Persistent symptoms in a conservatively treated patient, or the onset of joint catching or grinding suggest detachment of a fragment within the joint and are an indication for arthroscopic evaluation and surgery. A loose body may be removed and modifications made to the lesion site. Following surgery, range-of-motion exercises and muscle conditioning are initiated early to achieve the best results.
References
Imhof, H., Breitenseher, M., Kainberger, F., and Trattnig, S. (1997) Degenerative joint disease: cartilage or vascular disease? Skeletal Radiology, 26(7), 398-403 (Jul).
Imhof, H., Sulzbacher, I., Grampp, S., Czerny, C., Youssefzadeh, S., and Kainberger, F. (2000) Subchondral bone and cartilage disease: a rediscovered functional unit. Investigative Radiology, 35(10), 581-588 (Oct).

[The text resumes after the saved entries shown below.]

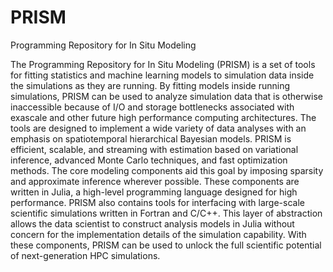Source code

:# PRISM
Programming Repository for In Situ Modeling

The Programming Repository for In Situ Modeling (PRISM) is a set of tools for fitting statistics and machine learning models
to simulation data inside the simulations as they are running. By fitting models inside running simulations, PRISM can be
used to analyze simulation data that is otherwise inaccessible because of I/O and storage bottlenecks associated with
exascale and other future high performance computing architectures. The tools are designed to implement a wide variety of
data analyses with an emphasis on spatiotemporal hierarchical Bayesian models. PRISM is efficient, scalable, and
streaming with estimation based on variational inference, advanced Monte Carlo techniques, and fast optimization
methods. The core modeling components aid this goal by imposing sparsity and approximate inference wherever possible.
These components are written in Julia, a high-level programming language designed for high performance. PRISM also
contains tools for interfacing with large-scale scientific simulations written in Fortran and C/C++. This layer of abstraction
allows the data scientist to construct analysis models in Julia without concern for the implementation details of the
simulation capability. With these components, PRISM can be used to unlock the full scientific potential of next-generation
HPC simulations.
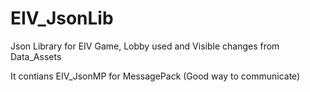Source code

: # EIV_JsonLib
Json Library for EIV Game, Lobby used and Visible changes from Data_Assets

It contians EIV_JsonMP for MessagePack (Good way to communicate)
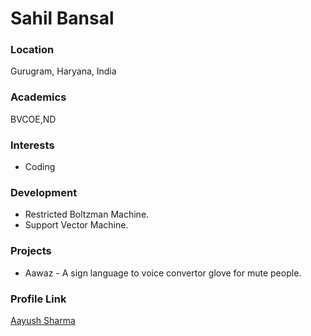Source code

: # Sahil Bansal

### Location

Gurugram, Haryana, India

### Academics

BVCOE,ND

### Interests

- Coding

### Development

- Restricted Boltzman Machine.
- Support Vector Machine.

### Projects

- Aawaz - A sign language to voice convertor glove for mute people.

### Profile Link

[Aayush Sharma](https://github.com/aayusharma)
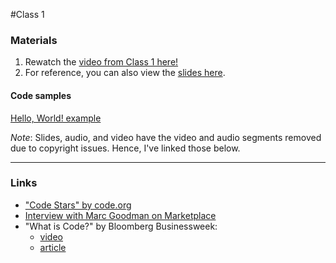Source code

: #Class 1

### Materials

1. Rewatch the <a href="https://youtu.be/_Vn8ojSOt6I" target="_blank">video from Class 1 here! </a>
2. For reference, you can also view the [slides here](slides.pdf).

#### Code samples
[Hello, World! example](http://jsbin.com/nulozub/2/edit?js,output)

*Note*: Slides, audio, and video have the video and audio segments removed due to copyright issues. Hence, I've linked those below.

---

### Links

* <a href="https://www.youtube.com/watch?v=dU1xS07N-FA" target="_blank">"Code Stars" by code.org</a>
* <a href="http://www.marketplace.org/2015/02/20/tech/big-book/we-have-some-catching-do-cyber-security" target="_blank">Interview with Marc Goodman on Marketplace</a>
* "What is Code?" by Bloomberg Businessweek:
  * <a href="https://vimeo.com/13098743" target="_blank">video</a>
  * <a href="http://www.bloomberg.com/graphics/2015-paul-ford-what-is-code/" target="_blank">article</a>
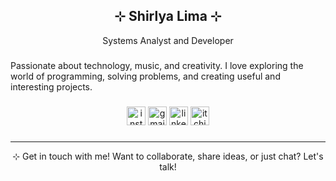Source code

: <h2 align="center">⊹ Shirlya Lima ⊹</h2>

<p align="center">Systems Analyst and Developer </p> 

###
Passionate about technology, music, and creativity. I love exploring the world of programming, solving problems, and creating useful and interesting projects.

###
<div align="center">
  <a href="https://www.instagram.com/shirlya.lima/"><img src="https://img.shields.io/static/v1?message=Instagram&logo=instagram&label=&color=E4405F&logoColor=white&labelColor=&style=for-the-badge" height="30" alt="instagram logo"></a>
  <a href="mailto:shirlyalima.dev@gmail.com"><img src="https://img.shields.io/static/v1?message=Gmail&logo=gmail&label=&color=D14836&logoColor=white&labelColor=&style=for-the-badge" height="30" alt="gmail logo"></a>
  <a href="https://www.linkedin.com/in/shirlya"><img src="https://img.shields.io/static/v1?message=LinkedIn&logo=linkedin&label=&color=0077B5&logoColor=white&labelColor=&style=for-the-badge" height="30" alt="linkedin logo"></a>
  <a href="https://sldevmc.itch.io/"><img src="https://img.shields.io/static/v1?message=Play%20on%20Itch.io&logo=itch.io&label=&color=fa5c5c&logoColor=white&labelColor=&style=for-the-badge" height="30" alt="itchio logo"></a>
</div>

###
---
<div align="center">
⊹ Get in touch with me!
Want to collaborate, share ideas, or just chat? Let's talk!
</div>
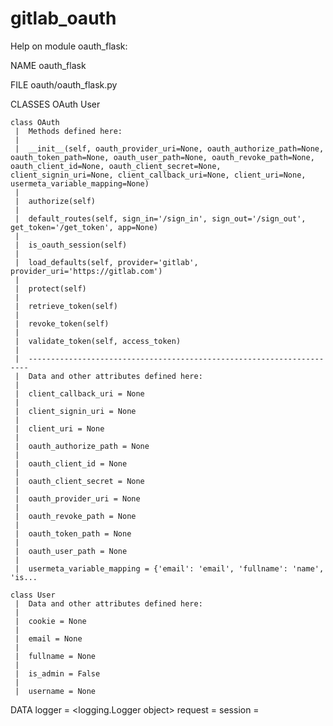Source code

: # gitlab_oauth

Help on module oauth_flask:

NAME
    oauth_flask

FILE
    oauth/oauth_flask.py

CLASSES
    OAuth
    User
    
    class OAuth
     |  Methods defined here:
     |  
     |  __init__(self, oauth_provider_uri=None, oauth_authorize_path=None, oauth_token_path=None, oauth_user_path=None, oauth_revoke_path=None, oauth_client_id=None, oauth_client_secret=None, client_signin_uri=None, client_callback_uri=None, client_uri=None, usermeta_variable_mapping=None)
     |  
     |  authorize(self)
     |  
     |  default_routes(self, sign_in='/sign_in', sign_out='/sign_out', get_token='/get_token', app=None)
     |  
     |  is_oauth_session(self)
     |  
     |  load_defaults(self, provider='gitlab', provider_uri='https://gitlab.com')
     |  
     |  protect(self)
     |  
     |  retrieve_token(self)
     |  
     |  revoke_token(self)
     |  
     |  validate_token(self, access_token)
     |  
     |  ----------------------------------------------------------------------
     |  Data and other attributes defined here:
     |  
     |  client_callback_uri = None
     |  
     |  client_signin_uri = None
     |  
     |  client_uri = None
     |  
     |  oauth_authorize_path = None
     |  
     |  oauth_client_id = None
     |  
     |  oauth_client_secret = None
     |  
     |  oauth_provider_uri = None
     |  
     |  oauth_revoke_path = None
     |  
     |  oauth_token_path = None
     |  
     |  oauth_user_path = None
     |  
     |  usermeta_variable_mapping = {'email': 'email', 'fullname': 'name', 'is...
    
    class User
     |  Data and other attributes defined here:
     |  
     |  cookie = None
     |  
     |  email = None
     |  
     |  fullname = None
     |  
     |  is_admin = False
     |  
     |  username = None

DATA
    logger = <logging.Logger object>
    request = <LocalProxy unbound>
    session = <LocalProxy unbound>


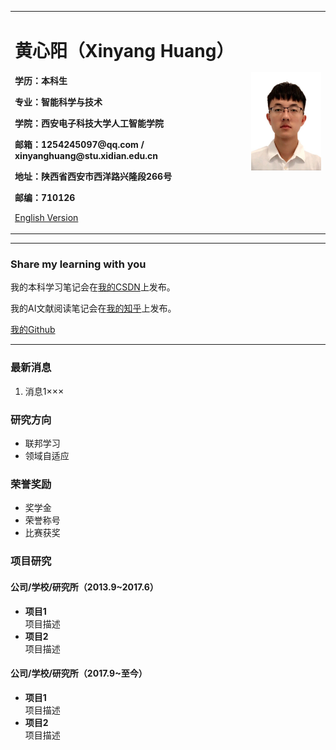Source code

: <div>
<table border="0">
  <tr>
    <td width="75%">
      <h1>黄心阳（Xinyang Huang）</h1>
      <p><b>学历：本科生</b></p>
      <p><b>专业：智能科学与技术</b></p>
      <p><b>学院：西安电子科技大学人工智能学院</b></p>
      <p><b>邮箱：1254245097@qq.com / xinyanghuang@stu.xidian.edu.cn</b></p>
      <p><b>地址：陕西省西安市西洋路兴隆段266号</b></p>
      <p><b>邮编：710126</b></p>
      <p><a href="/index-en.html">English Version</a></p>
    </td>
    <td width="25%">
      <img src="/picture/photo.jpg" width="100%">
    </td>
  </tr>
</table>
</div>

---
### Share my learning with you

我的本科学习笔记会在[我的CSDN](https://blog.csdn.net/m0_52935007?spm=1001.2014.3001.5343)上发布。

我的AI文献阅读笔记会在[我的知乎](https://www.zhihu.com/people/xinyanghuang/posts)上发布。

[我的Github](https://github.com/xinyanghuang7)

---

### 最新消息
1. 消息1×××

### 研究方向
- 联邦学习
- 领域自适应

### 荣誉奖励
- 奖学金
- 荣誉称号
- 比赛获奖

### 项目研究
#### 公司/学校/研究所（2013.9~2017.6）
- **项目1**  
项目描述
- **项目2**  
项目描述

#### 公司/学校/研究所（2017.9~至今）
- **项目1**  
项目描述
- **项目2**  
项目描述


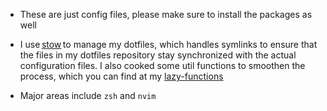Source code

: - These are just config files, please make sure to install the packages as well

- I use [stow](https://www.gnu.org/software/stow/) to manage my dotfiles, which handles symlinks to ensure that the files in my dotfiles repository stay synchronized with the actual configuration files. I also cooked some util functions to smoothen the process, which you can find at my [lazy-functions](https://github.com/hareki/dotfiles/blob/main/zsh/.zsh/lazy-functions)

- Major areas include `zsh` and `nvim`
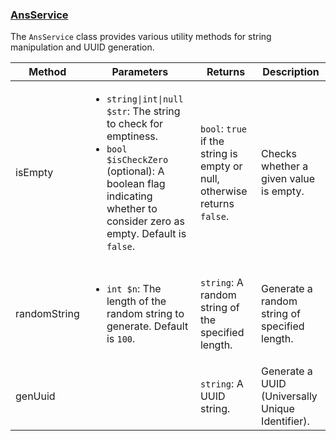 ### [AnsService](/01_API/app/Services/AnsService.php)
The `AnsService` class provides various utility methods for string manipulation and UUID generation.

<table>
<thead>
<tr>
<th>Method</th>
<th>Parameters</th>
<th>Returns</th>
<th>Description</th>
</tr>
</thead>
<tbody>
<tr>
<td>isEmpty</td>
<td>

- `string|int|null $str`: The string to check for emptiness.
- `bool $isCheckZero` (optional): A boolean flag indicating whether to consider zero as empty. Default is `false`.</td>
<td>

`bool`: `true` if the string is empty or null, otherwise returns `false`.</td>
<td>Checks whether a given value is empty.</td>
</tr>
<tr>
<td>randomString</td>
<td>

- `int $n`: The length of the random string to generate. Default is `100`.</td>
<td>

`string`: A random string of the specified length.</td>
<td>Generate a random string of specified length.</td>
</tr>
<tr>
<td>genUuid</td>
<td></td>
<td>

`string`: A UUID string.</td>
<td>Generate a UUID (Universally Unique Identifier).</td>
</tr>
</tbody>
</table>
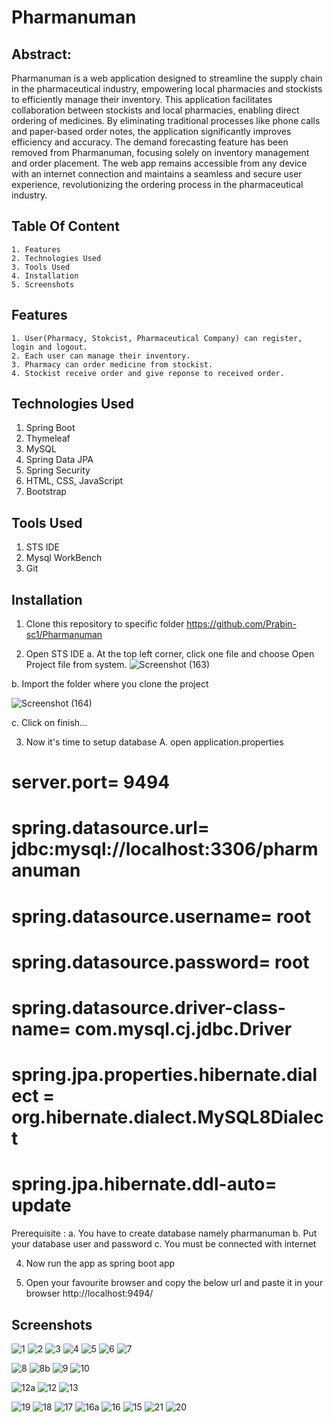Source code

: # Pharmanuman
## Abstract:
Pharmanuman is a web application designed to streamline the supply chain in the pharmaceutical industry, empowering local pharmacies and stockists to efficiently manage their inventory. This application facilitates collaboration between stockists and local pharmacies, enabling direct ordering of medicines. By eliminating traditional processes like phone calls and paper-based order notes, the application significantly improves efficiency and accuracy. The demand forecasting feature has been removed from Pharmanuman, focusing solely on inventory management and order placement. The web app remains accessible from any device with an internet connection and maintains a seamless and secure user experience, revolutionizing the ordering process in the pharmaceutical industry.

## Table Of Content
    1. Features
    2. Technologies Used
    3. Tools Used
    4. Installation
    5. Screenshots

    
    
## Features

    1. User(Pharmacy, Stokcist, Pharmaceutical Company) can register, login and logout.
    2. Each user can manage their inventory.
    3. Pharmacy can order medicine from stockist.
    4. Stockist receive order and give reponse to received order.

## Technologies Used

1. Spring Boot
2. Thymeleaf
3. MySQL
4. Spring Data JPA
5. Spring Security
6. HTML, CSS, JavaScript
7. Bootstrap

## Tools Used
1. STS IDE
2. Mysql WorkBench
3. Git

## Installation
1. Clone this repository to specific folder
https://github.com/Prabin-sc1/Pharmanuman 

2. Open STS IDE
a. At the top left corner, click one file and choose Open Project file from system.
![Screenshot (163)](https://github.com/Prabin-sc1/Pharmanuman/assets/79828184/261c369f-0fca-48e5-91aa-502de7ad4ef6)

b. Import the folder where you clone the project

![Screenshot (164)](https://github.com/Prabin-sc1/Pharmanuman/assets/79828184/af1cfbd8-bbee-4ab1-80ff-cab8ad6d7c7b)

c. Click on finish...

3. Now it's time to setup database
A. open application.properties


# server.port= 9494
# spring.datasource.url= jdbc:mysql://localhost:3306/pharmanuman
# spring.datasource.username= root
# spring.datasource.password= root
# spring.datasource.driver-class-name= com.mysql.cj.jdbc.Driver
# spring.jpa.properties.hibernate.dialect = org.hibernate.dialect.MySQL8Dialect
# spring.jpa.hibernate.ddl-auto= update

Prerequisite :
a. You have to create database namely pharmanuman
b. Put your database user and password
c. You must be connected with internet

4. Now run the app as spring boot app

5. Open your favourite browser and copy the below url and paste it in your browser 
  http://localhost:9494/

##  Screenshots
![1](https://github.com/Prabin-sc1/Pharmanuman/assets/79828184/a3ac67c7-4266-4919-b3ab-857b5b0eb4e8)
![2](https://github.com/Prabin-sc1/Pharmanuman/assets/79828184/1f025593-461e-4f86-ab95-551419287668)
![3](https://github.com/Prabin-sc1/Pharmanuman/assets/79828184/2c03caef-43ce-4417-aca1-e373800319d2)
![4](https://github.com/Prabin-sc1/Pharmanuman/assets/79828184/7f74c249-9627-4b50-ad50-ef6a3f9172cd)
![5](https://github.com/Prabin-sc1/Pharmanuman/assets/79828184/97e290f4-c115-445f-8c92-d9838e3b64d6)
![6](https://github.com/Prabin-sc1/Pharmanuman/assets/79828184/3a63334c-50f2-43c2-a435-53f62662f06c)
![7](https://github.com/Prabin-sc1/Pharmanuman/assets/79828184/93c9e38b-0b39-4e11-ac50-9b083a2d712d)

![8](https://github.com/Prabin-sc1/Pharmanuman/assets/79828184/d2c1d8ee-9be6-4c26-aed0-a57369386146)
![8b](https://github.com/Prabin-sc1/Pharmanuman/assets/79828184/a8000c61-cb2b-4164-b3a1-e7a20b4ff81d)
![9](https://github.com/Prabin-sc1/Pharmanuman/assets/79828184/e828fa0f-d9ce-4912-be11-c714a9b4affc)
![10](https://github.com/Prabin-sc1/Pharmanuman/assets/79828184/35fc9151-8655-43cc-b365-1b90e28ce161)

![12a](https://github.com/Prabin-sc1/Pharmanuman/assets/79828184/4ae4547e-a17a-4957-a20f-5ff6a430dc92)
![12](https://github.com/Prabin-sc1/Pharmanuman/assets/79828184/1367f0c8-e542-43b4-b111-3a479de402e2)
![13](https://github.com/Prabin-sc1/Pharmanuman/assets/79828184/4a77ecc9-6877-4ee7-b1a5-497436e9b76d)

![19](https://github.com/Prabin-sc1/Pharmanuman/assets/79828184/df50615c-813f-41e5-8dd0-15c6db5026bc)
![18](https://github.com/Prabin-sc1/Pharmanuman/assets/79828184/c21b01c4-05f6-45f4-85b4-ebdef1194f67)
![17](https://github.com/Prabin-sc1/Pharmanuman/assets/79828184/b46e44b8-7beb-4fc8-8875-526847a0eea4)
![16a](https://github.com/Prabin-sc1/Pharmanuman/assets/79828184/b69bddc3-a064-4d63-90a0-0efeca1e5536)
![16](https://github.com/Prabin-sc1/Pharmanuman/assets/79828184/2fc4c7e2-193e-4869-baad-0cdf1ab545ff)
![15](https://github.com/Prabin-sc1/Pharmanuman/assets/79828184/bd4e010d-031a-4949-9689-dfcc6b4b587b)
![21](https://github.com/Prabin-sc1/Pharmanuman/assets/79828184/22743d62-d4dc-4dd2-99c8-54b2825251d5)
![20](https://github.com/Prabin-sc1/Pharmanuman/assets/79828184/d76ef005-2be9-4709-8bf2-ff973e3a2721)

Koch, S., Kampen, W.U., and Laprell, H. (1997) Cartilage and bone morphology in osteochondritis dissecans. Knee Surgery, Sports Traumatology, Arthroscopy, 5(1), 42-45.
Obedian, R.S., and Grelsamer, R.P. (1997) Osteochondritis dissecans of the distal femur and patella. Clinical Sports Medicine, 16, 157-174.
Saperstein, A.L., and Nicholas, S.J. (1996) Pediatric and adolescent sports medicine. Pediatric Clinics of North America, 43, 1013-1033.
Williamson, L.R., and Albright, J.P. (1996) Bilateral osteochondritis dissecans of the elbow in a female pitcher. Journal of Family Practice, 43, 489-493.